David M. Rekosh
Primary AppointmentProfessor, Microbiology, Immunology, and Cancer Biology
- PhD, Massachusetts Institute of Technology
Jordan Hall 7-88
Charlottesville, VA 22908
Human Immunodeficiency; Virus Gene Expression
The centerpiece of our HIV research is focused on the elucidation of the function of the HIV Rev protein. A primary function of this protein is to facilitate the nucleo-cytoplasmic export of mRNAs that retain complete introns. Cellular mRNAs with retained introns are usually restricted by the cell from exiting the nucleus and since many HIV mRNAs have this property , Rev is essential for HIV replication. To perform its export function , Rev binds to a specific element present in some HIV mRNAs called the Rev Response Element. This RNA-protein complex then interacts , through the leucine-rich nuclear export signal in Rev , with cellular factors such as CRM1 and Ran-GTP to facilitate mRNA export. In addition , we have recently shown that Rev promotes the translation of intron-containing RNA.
Many details about Rev function remain unexplored , and our recent experiments focus on some of these issues. In particular , we are studying how small variations in the sequence of Rev and the RRE can modulate HIV infection. We also are studying the basis for the efficient inhibition of HIV replication by an antisense RNA that is directed against the HIV env gene region. An RNA , very similar to the one we are studying , is in clinical trials , and our recent studies show that the trafficking of this molecule through the Rev pathway is essential for it to be a potent inhibitor of HIV replication.

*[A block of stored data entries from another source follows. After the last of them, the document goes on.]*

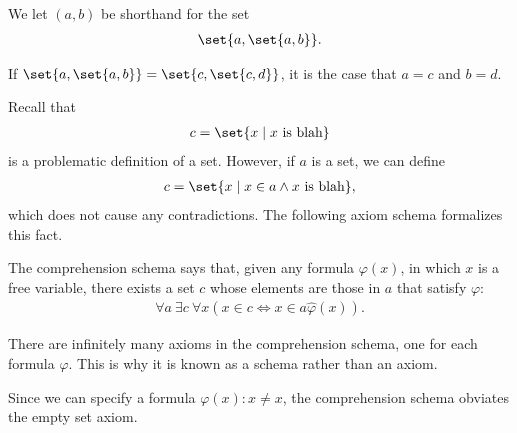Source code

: \documentclass[10pt]{mypackage}
\begin{document}
\begin{definition}
  We let $(a,b)$ be shorthand for the set
  \begin{align*}
    \set{a,\set{a,b}}.
  \end{align*}
\end{definition}
\begin{exercise}
  If $\set{a,\set{a,b}} = \set{c,\set{c,d}}$, it is the case that $a=c$ and $b = d$.
\end{exercise}
Recall that
\begin{align*}
  c = \set{x\mid x\text{ is blah}}
\end{align*}
is a problematic definition of a set. However, if $a$ is a set, we can define
\begin{align*}
  c = \set{x\mid x\in a \wedge x\text{ is blah}},
\end{align*}
which does not cause any contradictions. The following axiom schema formalizes this fact.
\begin{axiom}
  The comprehension schema says that, given any formula $\varphi(x)$, in which $x$ is a free variable, there exists a set $c$ whose elements are those in $a$ that satisfy $\varphi$:
  \begin{align*}
    \forall a\:\exists c\:\forall x\left(x\in c\Leftrightarrow x\in a\hat \varphi(x)\right).
  \end{align*}
\end{axiom}
\begin{remark}
  There are infinitely many axioms in the comprehension schema, one for each formula $\varphi$. This is why it is known as a schema rather than an axiom.
\end{remark}
\begin{remark}
  Since we can specify a formula $\varphi(x): x\neq x$, the comprehension schema obviates the empty set axiom.
\end{remark}
\end{document}
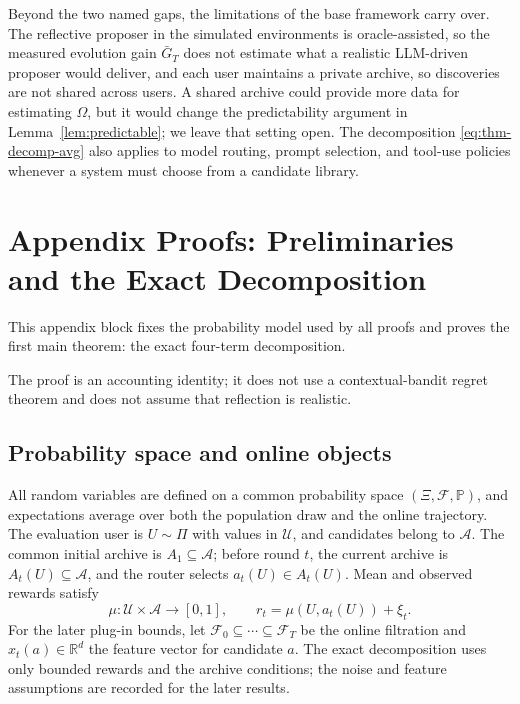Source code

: \documentclass{article} %
\begin{document}
Beyond the two named gaps, the limitations of the base framework carry over. The reflective proposer in the simulated environments is oracle-assisted, so the measured evolution gain $\bar G_T$ does not estimate what a realistic LLM-driven proposer would deliver, and each user maintains a private archive, so discoveries are not shared across users. A shared archive could provide more data for estimating \(\Omega\), but it would change the predictability argument in Lemma~\ref{lem:predictable}; we leave that setting open. The decomposition \eqref{eq:thm-decomp-avg} also applies to model routing, prompt selection, and tool-use policies whenever a system must choose from a candidate library.

\appendix

\section{Appendix Proofs: Preliminaries and the Exact Decomposition}

\label{app:proofs}

This appendix block fixes the probability model used by all proofs and proves the first main theorem: the exact four-term decomposition.

The proof is an accounting identity; it does not use a contextual-bandit regret theorem and does not assume that reflection is realistic.

\subsection{Probability space and online objects}

All random variables are defined on a common probability space
\((\Xi,\mathcal F,\mathbb P)\), and expectations average over both the
population draw and the online trajectory.  The evaluation user is
\(U\sim\Pi\) with values in \(\mathcal U\), and candidates belong to
\(\mathcal A\).  The common initial archive is \(A_1\subseteq\mathcal A\);
before round \(t\), the current archive is \(A_t(U)\subseteq\mathcal A\), and
the router selects \(a_t(U)\in A_t(U)\).  Mean and observed rewards satisfy
\begin{equation}
\mu:\mathcal U\times\mathcal A\to[0,1],
\qquad
r_t=\mu(U,a_t(U))+\xi_t.
\end{equation}
For the later plug-in bounds, let
\(\mathcal F_0\subseteq\cdots\subseteq\mathcal F_T\) be the online filtration
and \(x_t(a)\in\mathbb R^d\) the feature vector for candidate \(a\).  The exact
decomposition uses only bounded rewards and the archive conditions; the noise
and feature assumptions are recorded for the later results.
\end{document}
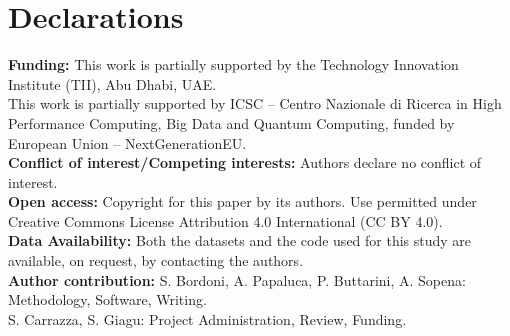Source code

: \documentclass[referee,sn-basic]{sn-jnl} %
\begin{document}
\backmatter

\section*{Declarations}

\textbf{Funding:} 
This work is partially supported by the Technology Innovation Institute (TII), Abu Dhabi, UAE.\\
This work is partially supported by ICSC – Centro Nazionale di Ricerca in High Performance Computing, 
Big Data and Quantum Computing, funded by European Union – NextGenerationEU.\\

\noindent
\textbf{Conflict of interest/Competing interests:}
Authors declare no conflict of interest.\\

\noindent
\textbf{Open access:}
Copyright for this paper by its authors. Use permitted under Creative Commons License Attribution 4.0 International (CC BY 4.0).\\

\noindent
\textbf{Data Availability:} Both the datasets and the code used for this study are available, on request, by contacting
the authors.\\

\noindent
\textbf{Author contribution:} 
S. Bordoni, A. Papaluca, P. Buttarini, A. Sopena: Methodology, Software, Writing.\\
S. Carrazza, S. Giagu: Project Administration, Review, Funding.\\



\end{document}
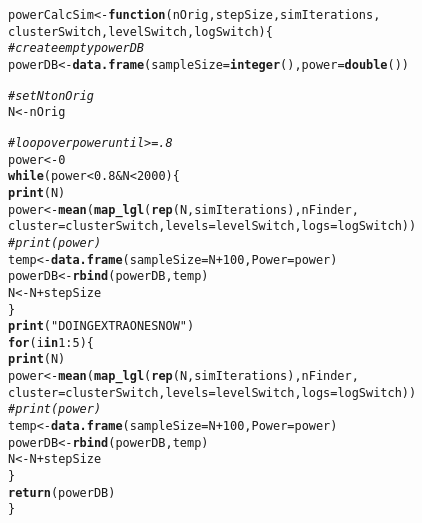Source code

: \documentclass[10pt]{article}\usepackage[]{graphicx}\usepackage[]{color}
\makeatletter
\newcommand{\hlnum}[1]{\textcolor[rgb]{0.686,0.059,0.569}{#1}}%
\newcommand{\hlstr}[1]{\textcolor[rgb]{0.192,0.494,0.8}{#1}}%
\newcommand{\hlcom}[1]{\textcolor[rgb]{0.678,0.584,0.686}{\textit{#1}}}%
\newcommand{\hlopt}[1]{\textcolor[rgb]{0,0,0}{#1}}%
\newcommand{\hlstd}[1]{\textcolor[rgb]{0.345,0.345,0.345}{#1}}%
\newcommand{\hlkwa}[1]{\textcolor[rgb]{0.161,0.373,0.58}{\textbf{#1}}}%
\newcommand{\hlkwb}[1]{\textcolor[rgb]{0.69,0.353,0.396}{#1}}%
\newcommand{\hlkwc}[1]{\textcolor[rgb]{0.333,0.667,0.333}{#1}}%
\newcommand{\hlkwd}[1]{\textcolor[rgb]{0.737,0.353,0.396}{\textbf{#1}}}%
\newenvironment{kframe}{%
 \def\at@end@of@kframe{}%
 \ifinner\ifhmode%
  \def\at@end@of@kframe{\end{minipage}}%
  \begin{minipage}{\columnwidth}%
 \fi\fi%
 \def\FrameCommand##1{\hskip\@totalleftmargin \hskip-\fboxsep
 \colorbox{shadecolor}{##1}\hskip-\fboxsep
     \hskip-\linewidth \hskip-\@totalleftmargin \hskip\columnwidth}%
 \MakeFramed {\advance\hsize-\width
   \@totalleftmargin\z@ \linewidth\hsize
   \@setminipage}}%
 {\par\unskip\endMakeFramed%
 \at@end@of@kframe}
\newenvironment{knitrout}{}{} %
\makeatother
\begin{document}
\begin{knitrout}
\color{fgcolor}\begin{kframe}
\begin{alltt}
\hlstd{powerCalcSim} \hlkwb{<-} \hlkwa{function}\hlstd{(}\hlkwc{nOrig}\hlstd{,} \hlkwc{stepSize}\hlstd{,} \hlkwc{simIterations}\hlstd{,}
                         \hlkwc{clusterSwitch}\hlstd{,} \hlkwc{levelSwitch}\hlstd{,} \hlkwc{logSwitch}\hlstd{)\{}
  \hlcom{# create empty powerDB}
  \hlstd{powerDB} \hlkwb{<-} \hlkwd{data.frame}\hlstd{(}\hlkwc{sampleSize} \hlstd{=} \hlkwd{integer}\hlstd{(),} \hlkwc{power} \hlstd{=} \hlkwd{double}\hlstd{())}

  \hlcom{# set N to nOrig }
  \hlstd{N} \hlkwb{<-} \hlstd{nOrig}

  \hlcom{# loop over power until >=.8}
  \hlstd{power} \hlkwb{<-} \hlnum{0}
  \hlkwa{while}\hlstd{(power} \hlopt{<} \hlnum{0.8} \hlopt{&} \hlstd{N} \hlopt{<} \hlnum{2000}\hlstd{)\{}
  \hlkwd{print}\hlstd{(N)}
  \hlstd{power} \hlkwb{<-} \hlkwd{mean}\hlstd{(}\hlkwd{map_lgl}\hlstd{(}\hlkwd{rep}\hlstd{(N,simIterations),nFinder,}
                        \hlkwc{cluster} \hlstd{= clusterSwitch,} \hlkwc{levels} \hlstd{= levelSwitch,} \hlkwc{logs} \hlstd{= logSwitch))}
  \hlcom{#print(power)}
  \hlstd{temp} \hlkwb{<-} \hlkwd{data.frame}\hlstd{(}\hlkwc{sampleSize} \hlstd{= N} \hlopt{+} \hlnum{100}\hlstd{,} \hlkwc{Power} \hlstd{= power)}
  \hlstd{powerDB} \hlkwb{<-} \hlkwd{rbind}\hlstd{(powerDB, temp)}
  \hlstd{N} \hlkwb{<-} \hlstd{N} \hlopt{+} \hlstd{stepSize}
  \hlstd{\}}
  \hlkwd{print}\hlstd{(}\hlstr{"DOING EXTRA ONES NOW"}\hlstd{)}
  \hlkwa{for}\hlstd{(i} \hlkwa{in} \hlnum{1}\hlopt{:}\hlnum{5}\hlstd{)\{}
  \hlkwd{print}\hlstd{(N)}
  \hlstd{power} \hlkwb{<-} \hlkwd{mean}\hlstd{(}\hlkwd{map_lgl}\hlstd{(}\hlkwd{rep}\hlstd{(N,simIterations),nFinder,}
                        \hlkwc{cluster} \hlstd{= clusterSwitch,} \hlkwc{levels} \hlstd{= levelSwitch,} \hlkwc{logs} \hlstd{= logSwitch))}
  \hlcom{#print(power)}
  \hlstd{temp} \hlkwb{<-} \hlkwd{data.frame}\hlstd{(}\hlkwc{sampleSize} \hlstd{= N}\hlopt{+}\hlnum{100}\hlstd{,} \hlkwc{Power} \hlstd{= power)}
  \hlstd{powerDB} \hlkwb{<-} \hlkwd{rbind}\hlstd{(powerDB, temp)}
  \hlstd{N} \hlkwb{<-} \hlstd{N} \hlopt{+} \hlstd{stepSize}
  \hlstd{\}}
  \hlkwd{return}\hlstd{(powerDB)}
\hlstd{\}}
\end{alltt}
\end{kframe}
\end{knitrout}
\end{document}
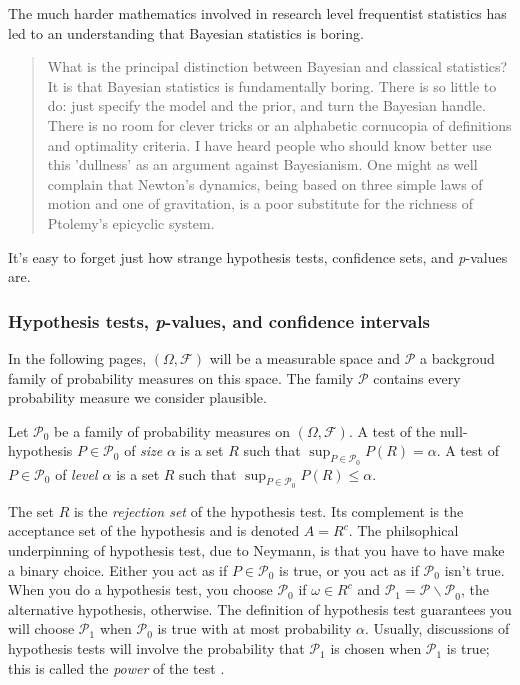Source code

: The much harder mathematics involved in research level frequentist
statistics has led to an understanding that Bayesian statistics is
boring. 
\begin{quote}
What is the principal distinction between Bayesian and classical statistics?
It is that Bayesian statistics is fundamentally boring. There is so
little to do: just specify the model and the prior, and turn the Bayesian
handle. There is no room for clever tricks or an alphabetic cornucopia
of definitions and optimality criteria. I have heard people who should
know better use this 'dullness' as an argument against Bayesianism.
One might as well complain that Newton's dynamics, being based on
three simple laws of motion and one of gravitation, is a poor substitute
for the richness of Ptolemy's epicyclic system. \parencite{Dawid2000-aw}
\end{quote}
It's easy to forget just how strange hypothesis tests, confidence
sets, and \emph{p}-values are. 

\subsubsection{Hypothesis tests, \emph{p}-values, and confidence intervals}

In the following pages, $(\Omega,\mathcal{\mathcal{F}})$ will be
a measurable space and $\mathcal{P}$ a backgroud family of probability
measures on this space. The family $\mathcal{P}$ contains every probability
measure we consider plausible. 
\begin{definition}
\parencite[][Chapter 3.1]{Lehmann2005-sp} Let $\mathcal{P}_{0}$ be a family
of probability measures on $(\Omega,\mathcal{F})$. A test of the
null-hypothesis $P\in\mathcal{P}_{0}$ of \emph{size} $\alpha$ is
a set $R$ such that $\sup_{P\in\mathcal{P}_{0}}P(R)=\alpha.$ A test
of $P\in\mathcal{P}_{0}$ of \emph{level $\alpha$ }is a set $R$
such that $\sup_{P\in\mathcal{P}_{0}}P(R)\leq\alpha.$
\end{definition}

The set $R$ is the \emph{rejection set} of the hypothesis test. Its
complement is the acceptance set of the hypothesis and is denoted
$A=R^{c}$. The philsophical underpinning of hypothesis test, due
to Neymann, is that you have to have make a binary choice. Either
you act as if $P\in\mathcal{P}_{0}$ is true, or you act as if $\mathcal{P}_{0}$
isn't true. When you do a hypothesis test, you choose $\mathcal{P}_{0}$
if $\omega\in R^{c}$ and $\mathcal{P}_{1}=\mathcal{P\backslash P}_{0}$,
the alternative hypothesis, otherwise. The definition of hypothesis
test guarantees you will choose $\mathcal{P}_{1}$ when
$\mathcal{P}_{0}$ is true with at most probability $\alpha$. Usually,
discussions of hypothesis tests will involve the probability that
$\mathcal{P}_{1}$ is chosen when $\mathcal{P}_{1}$ is true; this is called the
\emph{power} of the test \parencite{Neyman1977-nx}.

We are also using cell-based screening assays to identify compounds that specifically target HIV Rev function. A recent screen of 40,000 compounds has led to the identification of two small molecules that inhibit HIV replication by interfering with Rev function. These compounds provide proof of principle that the targeting of Rev by small molecules could lead to the development of a novel class of HIV therapeutics.
The Emergence of Drug Resistance among non Clade B Human Immunodeficiency Viruses
HIV-1 drug resistance assays have become essential parts of monitoring in antiretroviral therapy , as they are useful in designing the selection of appropriate treatment regiments for AIDS patients. The genotypic DNA sequencing method has its limitation in that the algorithms defining drug resistance have only been developed for HIV clade B non-complex mutations and they are only an indrect measure of resistance. However, direct phenotypic methods overcome this problem. Based on a lentivirus Gag-Pol packaging system, we are developing systems using a luciferase reporter gene to easily allow drug resistance to be measured in non Clade B viruses.
Using these assays , as well as genotypic sequencing methods , in collaboration with Dr. Pascal Bessong , of the University of Venda in South Africa we have been defining the prevalence of HIV resistance in the non-treated population in selected areas in Limpopo Province , a rural province in northern South Africa. We are also investigating the impact of polymorphisms on baseline resistance , resistance development and the resistance evolutionary patterns in HIV-1-C infected patients who are undergoing treatment.